Multi-Party Computation
Multi-Party Computation (MPC) powers MetaMask Embedded Wallets' non-custodial key management, enabling secure access and signing without exposing a full private key.
Understanding MPC in MetaMask Embedded Wallets
MetaMask Embedded Wallets utilizes Threshold Cryptography, a principle of MPC, to ensure that a user can access their private key or generate transaction signatures only if they meet a specified threshold - typically 2 out of n key shares.
This section is an overview of MPC in MetaMask Embedded Wallets. For an in-depth understanding, it might be helpful to read through How Embedded Wallets Work and Wallet Management and Security of our Infrastructure.
Design Goals
- Seamless User Experience: MetaMask Embedded Wallets aims to provide a frictionless non-custodial wallet experience.

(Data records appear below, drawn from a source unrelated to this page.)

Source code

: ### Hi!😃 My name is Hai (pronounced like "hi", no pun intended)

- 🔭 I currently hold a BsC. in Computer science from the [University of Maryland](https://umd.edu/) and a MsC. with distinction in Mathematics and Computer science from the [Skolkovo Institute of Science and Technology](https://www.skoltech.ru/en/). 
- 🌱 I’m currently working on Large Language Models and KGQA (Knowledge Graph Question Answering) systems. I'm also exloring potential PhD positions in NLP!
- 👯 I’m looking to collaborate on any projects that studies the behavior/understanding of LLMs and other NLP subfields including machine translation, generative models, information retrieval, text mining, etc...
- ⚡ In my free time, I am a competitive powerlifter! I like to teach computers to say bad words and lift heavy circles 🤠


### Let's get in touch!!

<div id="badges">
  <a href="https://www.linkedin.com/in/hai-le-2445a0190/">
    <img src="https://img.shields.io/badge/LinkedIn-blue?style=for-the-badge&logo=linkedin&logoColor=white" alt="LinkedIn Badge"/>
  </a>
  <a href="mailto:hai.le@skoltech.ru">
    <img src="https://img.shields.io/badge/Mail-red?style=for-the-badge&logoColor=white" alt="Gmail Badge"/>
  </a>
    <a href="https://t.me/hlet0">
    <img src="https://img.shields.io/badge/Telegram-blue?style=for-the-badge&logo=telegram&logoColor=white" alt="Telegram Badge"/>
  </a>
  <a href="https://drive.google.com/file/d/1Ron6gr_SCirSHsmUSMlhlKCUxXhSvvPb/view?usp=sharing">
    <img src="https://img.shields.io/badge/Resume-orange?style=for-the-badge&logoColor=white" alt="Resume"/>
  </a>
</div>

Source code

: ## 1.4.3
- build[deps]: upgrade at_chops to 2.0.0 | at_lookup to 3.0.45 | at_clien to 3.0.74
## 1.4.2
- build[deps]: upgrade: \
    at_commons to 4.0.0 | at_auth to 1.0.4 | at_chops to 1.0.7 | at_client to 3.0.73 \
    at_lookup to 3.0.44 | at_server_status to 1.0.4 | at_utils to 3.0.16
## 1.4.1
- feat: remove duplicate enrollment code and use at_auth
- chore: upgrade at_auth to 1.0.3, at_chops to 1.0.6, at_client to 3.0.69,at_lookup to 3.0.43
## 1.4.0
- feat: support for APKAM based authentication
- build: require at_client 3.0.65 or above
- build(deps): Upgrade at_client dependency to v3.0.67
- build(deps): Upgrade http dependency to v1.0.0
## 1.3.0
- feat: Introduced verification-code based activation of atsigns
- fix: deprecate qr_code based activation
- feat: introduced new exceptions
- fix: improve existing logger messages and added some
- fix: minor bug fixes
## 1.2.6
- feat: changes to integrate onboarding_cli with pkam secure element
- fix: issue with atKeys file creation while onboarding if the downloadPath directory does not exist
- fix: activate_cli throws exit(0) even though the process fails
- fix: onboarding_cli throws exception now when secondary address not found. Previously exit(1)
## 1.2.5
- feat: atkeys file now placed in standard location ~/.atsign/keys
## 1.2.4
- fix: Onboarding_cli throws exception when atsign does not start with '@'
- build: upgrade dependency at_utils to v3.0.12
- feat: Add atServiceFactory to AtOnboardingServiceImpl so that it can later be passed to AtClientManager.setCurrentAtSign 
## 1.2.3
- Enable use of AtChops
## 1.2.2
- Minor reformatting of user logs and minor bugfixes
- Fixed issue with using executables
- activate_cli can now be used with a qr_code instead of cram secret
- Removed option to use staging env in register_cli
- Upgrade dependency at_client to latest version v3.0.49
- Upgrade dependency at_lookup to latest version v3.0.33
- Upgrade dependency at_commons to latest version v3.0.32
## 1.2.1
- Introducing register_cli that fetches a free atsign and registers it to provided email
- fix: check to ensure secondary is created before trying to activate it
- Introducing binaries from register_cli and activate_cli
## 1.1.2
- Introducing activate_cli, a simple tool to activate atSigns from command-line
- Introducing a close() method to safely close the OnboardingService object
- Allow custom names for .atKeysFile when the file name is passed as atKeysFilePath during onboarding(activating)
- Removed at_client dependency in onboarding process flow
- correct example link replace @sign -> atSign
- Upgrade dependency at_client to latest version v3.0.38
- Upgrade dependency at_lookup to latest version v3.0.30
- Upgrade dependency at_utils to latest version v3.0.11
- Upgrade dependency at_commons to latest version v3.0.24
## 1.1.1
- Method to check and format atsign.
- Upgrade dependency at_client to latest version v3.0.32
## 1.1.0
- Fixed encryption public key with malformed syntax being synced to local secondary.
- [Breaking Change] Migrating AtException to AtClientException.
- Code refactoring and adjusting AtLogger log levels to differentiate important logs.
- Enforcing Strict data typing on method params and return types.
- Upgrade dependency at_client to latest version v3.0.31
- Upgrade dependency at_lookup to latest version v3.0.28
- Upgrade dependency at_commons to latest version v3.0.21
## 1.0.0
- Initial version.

- Broad Compatibility: Ensures integration with existing authentication methods and blockchain ecosystems.
- Global Performance & Scalability: Designed to meet the expansive demands of the Web3 market efficiently.
2-of-3 setup
- OAuth login share: Via the Web3Auth Network (e.g., Google).

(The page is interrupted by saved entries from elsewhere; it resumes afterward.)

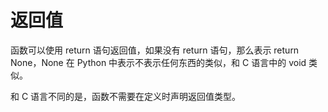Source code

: # 返回值

函数可以使用 return 语句返回值，如果没有 return 语句，那么表示 return None，None 在 Python 中表示不表示任何东西的类似，和 C 语言中的 void 类似。

和 C 语言不同的是，函数不需要在定义时声明返回值类型。
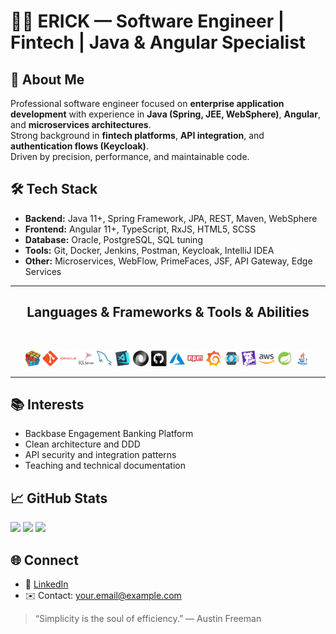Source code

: <h1>👨‍💻 ERICK — Software Engineer | Fintech | Java & Angular Specialist</h1>

<h2>🧩 About Me</h2>
<p>
  Professional software engineer focused on <strong>enterprise application development</strong> 
  with experience in <strong>Java (Spring, JEE, WebSphere)</strong>, 
  <strong>Angular</strong>, and <strong>microservices architectures</strong>.<br>
  Strong background in <strong>fintech platforms</strong>, 
  <strong>API integration</strong>, and 
  <strong>authentication flows (Keycloak)</strong>.<br>
  Driven by precision, performance, and maintainable code.
</p>

<h2>🛠️ Tech Stack</h2>
<ul>
  <li><strong>Backend:</strong> Java 11+, Spring Framework, JPA, REST, Maven, WebSphere</li>
  <li><strong>Frontend:</strong> Angular 11+, TypeScript, RxJS, HTML5, SCSS</li>
  <li><strong>Database:</strong> Oracle, PostgreSQL, SQL tuning</li>
  <li><strong>Tools:</strong> Git, Docker, Jenkins, Postman, Keycloak, IntelliJ IDEA</li>
  <li><strong>Other:</strong> Microservices, WebFlow, PrimeFaces, JSF, API Gateway, Edge Services</li>
</ul>
<hr>
<h2 align="center">Languages & Frameworks & Tools & Abilities </h2>
<br>
<p align="center">
  <code><img title="Problem Solving" height="25" src="images/problemSolving.png"></code>
  <code><img title="Git" height="25" src="images/git-original.svg"></code>
  <code><img title="DataBase Oracle" height="25" src="images/oracle.png"></code>
  <code><img title="SQL server" height="25" src="images/sql-server.svg"></code>
  <code><img title="MySQL" height="25" src="images/mysql.svg"></code>
  <code><img title="Visual Studio Code" height="25" src="images/vscode.png"></code>
  <code><img title="JSON" height="25" src="images/json.svg"></code>
  <code><img title="GitHub" height="25" src="images/github.svg"></code>
  <code><img title="Azure" height="25" src="images/azure.svg"></code>
  <code><img title="npm" height="25" src="images/npm.svg"></code>
  <code><img title="Grafana" height="25" src="images/grafana.png"></code>
  <code><img title="KeyCloak" height="25" src="images/keycloak.png"></code>
  <code><img title="DataDog" height="25" src="images/datadog.svg"></code>
  <code><img title="AWS" height="25" src="images/aws.png"></code>
  <code><img title="Spring Boot" height="25" src="images/spring-boot.png"></code>
  <code><img title="Java" height="25" src="images/java.png"></code>
</p>
<hr>

<h2>📚 Interests</h2>
<ul>
  <li>Backbase Engagement Banking Platform</li>
  <li>Clean architecture and DDD</li>
  <li>API security and integration patterns</li>
  <li>Teaching and technical documentation</li>
</ul>

<h2>📈 GitHub Stats</h2>
<p>
  <img width=400 src='https://github-readme-stats.vercel.app/api?username=erickm0521&theme=vue-dark&show_icons=true&hide_border=true&count_private=true' />
  <img width=400 src='https://streak-stats.demolab.com?user=erickm0521&theme=vue-dark&hide_border=true' />
  <img width=400 src='https://github-readme-stats.vercel.app/api/top-langs/?username=erickm0521&theme=vue-dark&show_icons=true&hide_border=true&layout=compact' />
</p>

<h2>🌐 Connect</h2>
<ul>
  <li>💼 <a href="https://www.linkedin.com/in/erick-mart%C3%ADnez-a7a464164" target="_blank">LinkedIn</a></li>
  <li>✉️ Contact: <a href="mailto:erick.117@live.com.mx">your.email@example.com</a></li>
</ul>

<blockquote>
  “Simplicity is the soul of efficiency.” — Austin Freeman
</blockquote>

- Device share: Stored on-device, protected by OS security/biometrics.
- Backup/2FA share: User-controlled recovery using a high-entropy secret.
Implementation variants
- Shamir Secret Sharing (SSS): Reconstructs the key when the threshold is met.
- Threshold Signature Scheme (TSS): Creates partial signatures; no key reconstruction.

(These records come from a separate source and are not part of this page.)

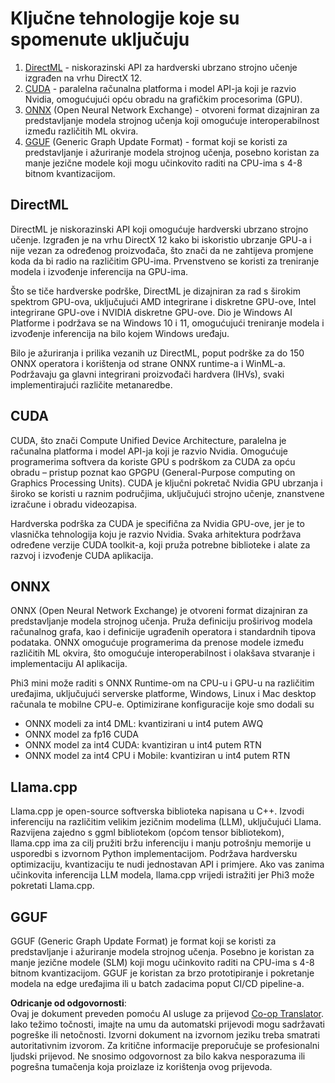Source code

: <!--
CO_OP_TRANSLATOR_METADATA:
{
  "original_hash": "9841486ba4cf2590fabe609b925b00eb",
  "translation_date": "2025-05-09T08:33:28+00:00",
  "source_file": "md/01.Introduction/01/01.Understandingtech.md",
  "language_code": "hr"
}
-->
# Ključne tehnologije koje su spomenute uključuju

1. [DirectML](https://learn.microsoft.com/windows/ai/directml/dml?WT.mc_id=aiml-138114-kinfeylo) - niskorazinski API za hardverski ubrzano strojno učenje izgrađen na vrhu DirectX 12.
2. [CUDA](https://blogs.nvidia.com/blog/what-is-cuda-2/) - paralelna računalna platforma i model API-ja koji je razvio Nvidia, omogućujući opću obradu na grafičkim procesorima (GPU).
3. [ONNX](https://onnx.ai/) (Open Neural Network Exchange) - otvoreni format dizajniran za predstavljanje modela strojnog učenja koji omogućuje interoperabilnost između različitih ML okvira.
4. [GGUF](https://github.com/ggerganov/ggml/blob/master/docs/gguf.md) (Generic Graph Update Format) - format koji se koristi za predstavljanje i ažuriranje modela strojnog učenja, posebno koristan za manje jezične modele koji mogu učinkovito raditi na CPU-ima s 4-8 bitnom kvantizacijom.

## DirectML

DirectML je niskorazinski API koji omogućuje hardverski ubrzano strojno učenje. Izgrađen je na vrhu DirectX 12 kako bi iskoristio ubrzanje GPU-a i nije vezan za određenog proizvođača, što znači da ne zahtijeva promjene koda da bi radio na različitim GPU-ima. Prvenstveno se koristi za treniranje modela i izvođenje inferencija na GPU-ima.

Što se tiče hardverske podrške, DirectML je dizajniran za rad s širokim spektrom GPU-ova, uključujući AMD integrirane i diskretne GPU-ove, Intel integrirane GPU-ove i NVIDIA diskretne GPU-ove. Dio je Windows AI Platforme i podržava se na Windows 10 i 11, omogućujući treniranje modela i izvođenje inferencija na bilo kojem Windows uređaju.

Bilo je ažuriranja i prilika vezanih uz DirectML, poput podrške za do 150 ONNX operatora i korištenja od strane ONNX runtime-a i WinML-a. Podržavaju ga glavni integrirani proizvođači hardvera (IHVs), svaki implementirajući različite metanaredbe.

## CUDA

CUDA, što znači Compute Unified Device Architecture, paralelna je računalna platforma i model API-ja koji je razvio Nvidia. Omogućuje programerima softvera da koriste GPU s podrškom za CUDA za opću obradu – pristup poznat kao GPGPU (General-Purpose computing on Graphics Processing Units). CUDA je ključni pokretač Nvidia GPU ubrzanja i široko se koristi u raznim područjima, uključujući strojno učenje, znanstvene izračune i obradu videozapisa.

Hardverska podrška za CUDA je specifična za Nvidia GPU-ove, jer je to vlasnička tehnologija koju je razvio Nvidia. Svaka arhitektura podržava određene verzije CUDA toolkit-a, koji pruža potrebne biblioteke i alate za razvoj i izvođenje CUDA aplikacija.

## ONNX

ONNX (Open Neural Network Exchange) je otvoreni format dizajniran za predstavljanje modela strojnog učenja. Pruža definiciju proširivog modela računalnog grafa, kao i definicije ugrađenih operatora i standardnih tipova podataka. ONNX omogućuje programerima da prenose modele između različitih ML okvira, što omogućuje interoperabilnost i olakšava stvaranje i implementaciju AI aplikacija.

Phi3 mini može raditi s ONNX Runtime-om na CPU-u i GPU-u na različitim uređajima, uključujući serverske platforme, Windows, Linux i Mac desktop računala te mobilne CPU-e.
Optimizirane konfiguracije koje smo dodali su

- ONNX modeli za int4 DML: kvantizirani u int4 putem AWQ
- ONNX model za fp16 CUDA
- ONNX model za int4 CUDA: kvantiziran u int4 putem RTN
- ONNX model za int4 CPU i Mobile: kvantiziran u int4 putem RTN

## Llama.cpp

Llama.cpp je open-source softverska biblioteka napisana u C++. Izvodi inferenciju na različitim velikim jezičnim modelima (LLM), uključujući Llama. Razvijena zajedno s ggml bibliotekom (općom tensor bibliotekom), llama.cpp ima za cilj pružiti bržu inferenciju i manju potrošnju memorije u usporedbi s izvornom Python implementacijom. Podržava hardversku optimizaciju, kvantizaciju te nudi jednostavan API i primjere. Ako vas zanima učinkovita inferencija LLM modela, llama.cpp vrijedi istražiti jer Phi3 može pokretati Llama.cpp.

## GGUF

GGUF (Generic Graph Update Format) je format koji se koristi za predstavljanje i ažuriranje modela strojnog učenja. Posebno je koristan za manje jezične modele (SLM) koji mogu učinkovito raditi na CPU-ima s 4-8 bitnom kvantizacijom. GGUF je koristan za brzo prototipiranje i pokretanje modela na edge uređajima ili u batch zadacima poput CI/CD pipeline-a.

**Odricanje od odgovornosti**:  
Ovaj je dokument preveden pomoću AI usluge za prijevod [Co-op Translator](https://github.com/Azure/co-op-translator). Iako težimo točnosti, imajte na umu da automatski prijevodi mogu sadržavati pogreške ili netočnosti. Izvorni dokument na izvornom jeziku treba smatrati autoritativnim izvorom. Za kritične informacije preporučuje se profesionalni ljudski prijevod. Ne snosimo odgovornost za bilo kakva nesporazuma ili pogrešna tumačenja koja proizlaze iz korištenja ovog prijevoda.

Both methods adhere to the core concept of threshold-based security but differ in their approach to wallet management and signature generation.
Wallet Management Infrastructure
The Wallet Management Infrastructure distributes key shares so the full private key is never stored or exposed. The social-login share is generated by the Web3Auth Network using a 5/9 consensus, keeping wallets non-custodial. See the Wallet Management Infrastructure docs for details.